Official word has come from Apple that the NFC chips to facilitate payments in its new line of iPhones will be locked down to the Apple Pay platform. That's a let-down for developers who have big designs on NFC (that’s near-field communication, a wireless data protocol) for myriad other purposes from adjusting the thermostat to sharing content between devices. From CNET:

NFC can be used for a wide range of tasks, including pairing a smartphone to speakers for audio playback and sharing contact information between devices while NFC tags open up the world of customizable automation to anyone with an NFC-enabled device. However, this latest word from Apple seems to indicate that after the long wait, Apple fans may not have all the NFC functionality they desire.

As the Internet of things becomes an increasingly bigger deal, NFC might very well become the go-to technology to have your phone unlock your front door. Some people are already set up to do exactly this with their other NFC-capable phones:

But none of this applies for now. An Apple spokesman told CNET the new phones' NFC chips will be off-limits to developers for “at least a year.” No specific word on what happens after that -- maybe developers will be free to develop NFC apps in the future.

Apple has taken this approach in the past. Consider the original iPhone, which didn’t yet offer a system for developers to create apps for it. This of course changed over time and now the App Store is big business for developers and Apple alike. Thankfully there is some circumstantial evidence that suggests the NFC chip may soon be accessible to developers.

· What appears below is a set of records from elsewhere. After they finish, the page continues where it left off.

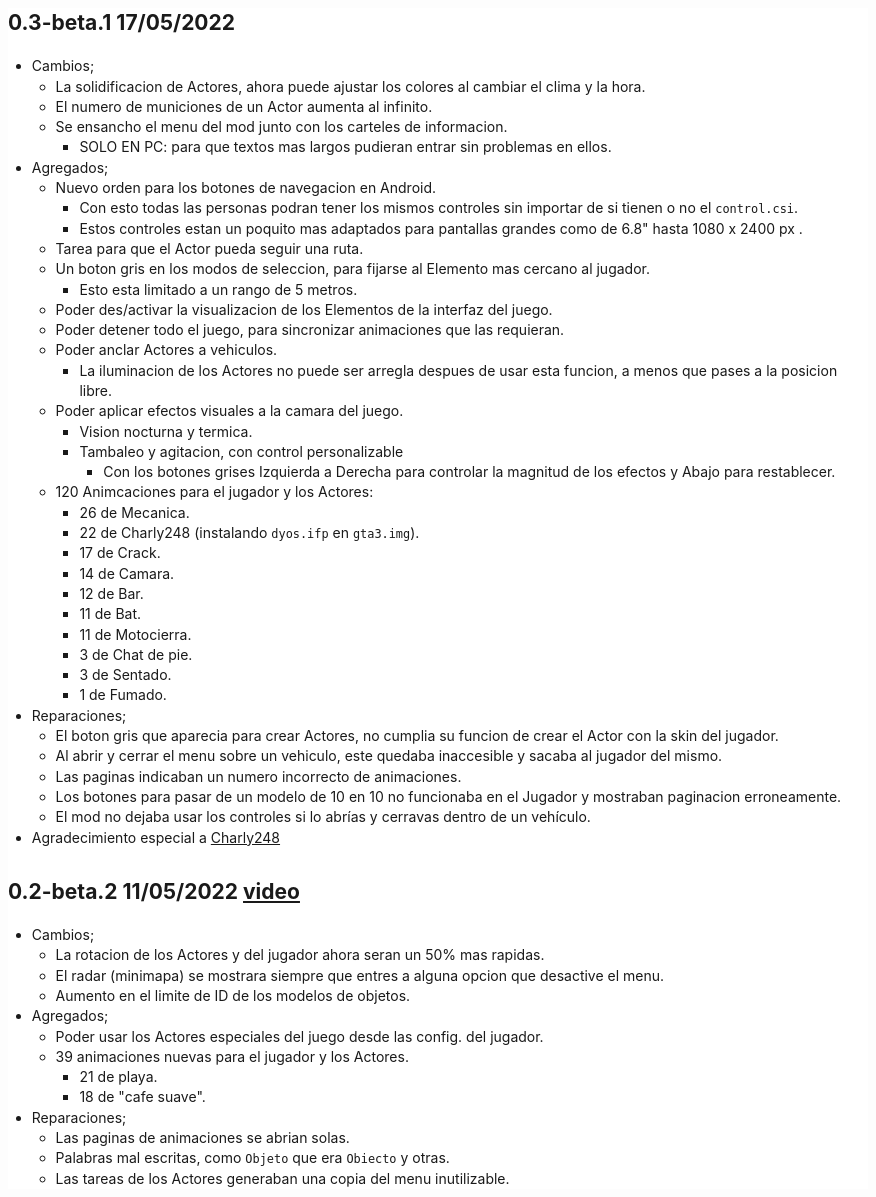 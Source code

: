 ## **0.3-beta.1** 17/05/2022
 * Cambios;
   * La solidificacion de Actores, ahora puede ajustar los colores al cambiar el clima y la hora.
   * El numero de municiones de un Actor aumenta al infinito.
   * Se ensancho el menu del mod junto con los carteles de informacion.
     * SOLO EN PC: para que textos mas largos pudieran entrar sin problemas en ellos.
 * Agregados;
   * Nuevo orden para los botones de navegacion en Android.
     * Con esto todas las personas podran tener los mismos controles sin importar de si tienen o no el `control.csi`.
     * Estos controles estan un poquito mas adaptados para pantallas grandes como de 6.8" hasta 1080 x 2400 px .
   * Tarea para que el Actor pueda seguir una ruta.
   * Un boton gris en los modos de seleccion, para fijarse al Elemento mas cercano al jugador.
     * Esto esta limitado a un rango de 5 metros.
   * Poder des/activar la visualizacion de los Elementos de la interfaz del juego.
   * Poder detener todo el juego, para sincronizar animaciones que las requieran.
   * Poder anclar Actores a vehiculos.
     * La iluminacion de los Actores no puede ser arregla despues de usar esta funcion, a menos que pases a la posicion libre.
   * Poder aplicar efectos visuales a la camara del juego.
     * Vision nocturna y termica.
     * Tambaleo y agitacion, con control personalizable
       * Con los botones grises Izquierda a Derecha para controlar la magnitud de los efectos y Abajo para restablecer.
   * 120 Animcaciones para el jugador y los Actores:
     * 26 de Mecanica.
     * 22 de Charly248 (instalando `dyos.ifp` en `gta3.img`).
     * 17 de Crack.
     * 14 de Camara.
     * 12 de Bar.
     * 11 de Bat.
     * 11 de Motocierra.
     *  3 de Chat de pie.
     *  3 de Sentado.
     *  1 de Fumado.
 * Reparaciones;
   * El boton gris que aparecia para crear Actores, no cumplia su funcion de crear el Actor con la skin del jugador.
   * Al abrir y cerrar el menu sobre un vehiculo, este quedaba inaccesible y sacaba al jugador del mismo.
   * Las paginas indicaban un numero incorrecto de animaciones.
   * Los botones para pasar de un modelo de 10 en 10 no funcionaba en el Jugador y mostraban paginacion erroneamente.
   * El mod no dejaba usar los controles si lo abrías y cerravas dentro de un vehículo.
 * Agradecimiento especial a [Charly248](https://www.youtube.com/channel/UC9II0cboupHb57eaQei2xcg)

## **0.2-beta.2** 11/05/2022 [video](https://youtu.be/2cxGoBfw7Vs)
 * Cambios;
   * La rotacion de los Actores y del jugador ahora seran un 50% mas rapidas.
   * El radar (minimapa) se mostrara siempre que entres a alguna opcion que desactive el menu.
   * Aumento en el limite de ID de los modelos de objetos.
 * Agregados;
   * Poder usar los Actores especiales del juego desde las config. del jugador.
   * 39 animaciones nuevas para el jugador y los Actores.
     - 21 de playa.
     - 18 de "cafe suave".
 * Reparaciones;
   * Las paginas de animaciones se abrian solas.
   * Palabras mal escritas, como `Objeto` que era `Obiecto` y otras.
   * Las tareas de los Actores generaban una copia del menu inutilizable.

From Cult of Mac:

All is not lost for developers hoping to see NFC API’s in the future, as the NXP-manufactured NFC chip Apple is using in the iPhone 6 and 6 Plus appears to be capable of providing open access to the NFC controller, according to experts PC Advisor spoke with at RapidNFC.

So developers will have to sit out on the NFC front for the time being, but it appears that Apple has things set up so that it can reverse this decision when it sees fit.